The Europlacer Song Contest


In the words of General Douglas MacArthur:

There is no substitute for victory

The votes were counted, opinions were considered, and in the end it was a landslide victory for me in last nights SMT Rock Off Challenge. I'm not that surprised to be honest, as my playlist was an obvious diamond right from the word go.

My colleague, Jaggy Snr, (that's him in the middle) was magnanimous in defeat, and purchased the Lion bar prize with barely a hint of his usual grumpiness.

Now, join in if you know the words:

"EASY! EASY! EASY! . . . . ." (repeat until funny)


This week, I am mostly listening to 'Saving My Face' by K T Tunstall.

Friday, November 23, 2007

Let the Rock Off begin!



My colleague, Jaggy Snr (that's him on the left), has recently challenged me to a Rock Off!

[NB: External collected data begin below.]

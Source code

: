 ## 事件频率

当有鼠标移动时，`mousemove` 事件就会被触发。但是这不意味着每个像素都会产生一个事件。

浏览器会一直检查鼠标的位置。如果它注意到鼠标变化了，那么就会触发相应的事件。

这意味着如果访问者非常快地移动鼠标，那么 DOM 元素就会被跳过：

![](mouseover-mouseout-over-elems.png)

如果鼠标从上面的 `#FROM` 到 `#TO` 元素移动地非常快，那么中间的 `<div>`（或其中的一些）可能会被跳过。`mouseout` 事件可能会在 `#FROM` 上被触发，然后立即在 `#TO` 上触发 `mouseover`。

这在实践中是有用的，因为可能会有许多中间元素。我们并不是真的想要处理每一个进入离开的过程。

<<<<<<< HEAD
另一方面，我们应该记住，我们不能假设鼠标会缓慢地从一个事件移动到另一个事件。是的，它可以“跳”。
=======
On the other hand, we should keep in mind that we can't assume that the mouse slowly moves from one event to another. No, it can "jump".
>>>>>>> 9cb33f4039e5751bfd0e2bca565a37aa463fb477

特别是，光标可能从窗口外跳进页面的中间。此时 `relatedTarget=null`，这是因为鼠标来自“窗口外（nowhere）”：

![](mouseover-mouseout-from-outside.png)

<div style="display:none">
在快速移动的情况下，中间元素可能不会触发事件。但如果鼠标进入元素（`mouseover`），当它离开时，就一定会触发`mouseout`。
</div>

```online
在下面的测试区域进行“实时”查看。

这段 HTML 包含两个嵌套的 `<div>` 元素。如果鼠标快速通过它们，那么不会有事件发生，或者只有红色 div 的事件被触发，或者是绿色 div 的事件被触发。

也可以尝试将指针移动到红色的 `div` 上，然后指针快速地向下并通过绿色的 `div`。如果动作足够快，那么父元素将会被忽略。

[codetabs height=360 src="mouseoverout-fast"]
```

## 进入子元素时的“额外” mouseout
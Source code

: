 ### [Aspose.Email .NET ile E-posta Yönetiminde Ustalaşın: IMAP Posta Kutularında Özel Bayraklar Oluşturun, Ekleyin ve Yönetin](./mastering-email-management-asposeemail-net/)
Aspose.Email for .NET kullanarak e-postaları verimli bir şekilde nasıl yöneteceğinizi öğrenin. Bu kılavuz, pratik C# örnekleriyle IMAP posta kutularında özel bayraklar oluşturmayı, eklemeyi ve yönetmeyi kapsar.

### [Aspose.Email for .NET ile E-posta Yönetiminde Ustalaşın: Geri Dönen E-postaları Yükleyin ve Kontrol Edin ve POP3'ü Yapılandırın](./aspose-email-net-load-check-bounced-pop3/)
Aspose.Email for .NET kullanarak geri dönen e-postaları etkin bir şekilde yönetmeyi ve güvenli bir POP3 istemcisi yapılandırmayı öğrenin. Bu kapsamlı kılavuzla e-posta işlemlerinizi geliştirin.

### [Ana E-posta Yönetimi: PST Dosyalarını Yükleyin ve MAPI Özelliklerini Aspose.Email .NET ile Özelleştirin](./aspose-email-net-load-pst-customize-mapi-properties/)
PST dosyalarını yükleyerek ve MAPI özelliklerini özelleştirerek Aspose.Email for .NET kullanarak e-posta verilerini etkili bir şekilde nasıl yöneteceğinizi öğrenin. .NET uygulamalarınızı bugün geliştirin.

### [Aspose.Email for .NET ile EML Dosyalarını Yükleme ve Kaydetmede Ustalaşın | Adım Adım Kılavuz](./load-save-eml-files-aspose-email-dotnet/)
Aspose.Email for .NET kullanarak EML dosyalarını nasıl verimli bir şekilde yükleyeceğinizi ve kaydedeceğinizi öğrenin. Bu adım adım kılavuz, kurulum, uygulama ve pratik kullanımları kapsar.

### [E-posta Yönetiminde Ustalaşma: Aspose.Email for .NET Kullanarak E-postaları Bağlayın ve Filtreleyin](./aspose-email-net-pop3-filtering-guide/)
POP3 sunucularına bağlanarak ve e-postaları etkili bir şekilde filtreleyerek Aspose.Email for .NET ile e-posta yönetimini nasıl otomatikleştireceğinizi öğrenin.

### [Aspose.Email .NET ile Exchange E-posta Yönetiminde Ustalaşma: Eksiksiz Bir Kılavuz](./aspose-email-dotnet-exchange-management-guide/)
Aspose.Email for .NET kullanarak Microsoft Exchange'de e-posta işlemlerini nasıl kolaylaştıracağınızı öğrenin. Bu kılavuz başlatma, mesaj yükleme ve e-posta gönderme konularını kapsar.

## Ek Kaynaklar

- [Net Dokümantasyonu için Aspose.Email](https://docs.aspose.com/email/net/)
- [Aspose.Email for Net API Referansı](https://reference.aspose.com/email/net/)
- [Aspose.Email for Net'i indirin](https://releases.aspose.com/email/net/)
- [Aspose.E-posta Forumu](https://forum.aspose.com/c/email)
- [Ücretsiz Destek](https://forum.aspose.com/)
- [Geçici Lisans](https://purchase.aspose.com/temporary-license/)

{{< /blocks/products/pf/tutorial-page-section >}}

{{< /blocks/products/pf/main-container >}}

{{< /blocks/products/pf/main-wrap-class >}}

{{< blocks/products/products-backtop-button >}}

We both pick, what we consider to be, a selection of the greatest songs ever (no more than one song by any given artist), and make a playlist of about 2 hours long. Ha Ha Ha! He doesn't stand a chance! . . . but wait, it's not as easy as it first would seem! On my first try, I managed to get it down to 69 songs and 4.5 hours!

Damn!

Sorry Kate, but 'Wuthering Heights' had to go!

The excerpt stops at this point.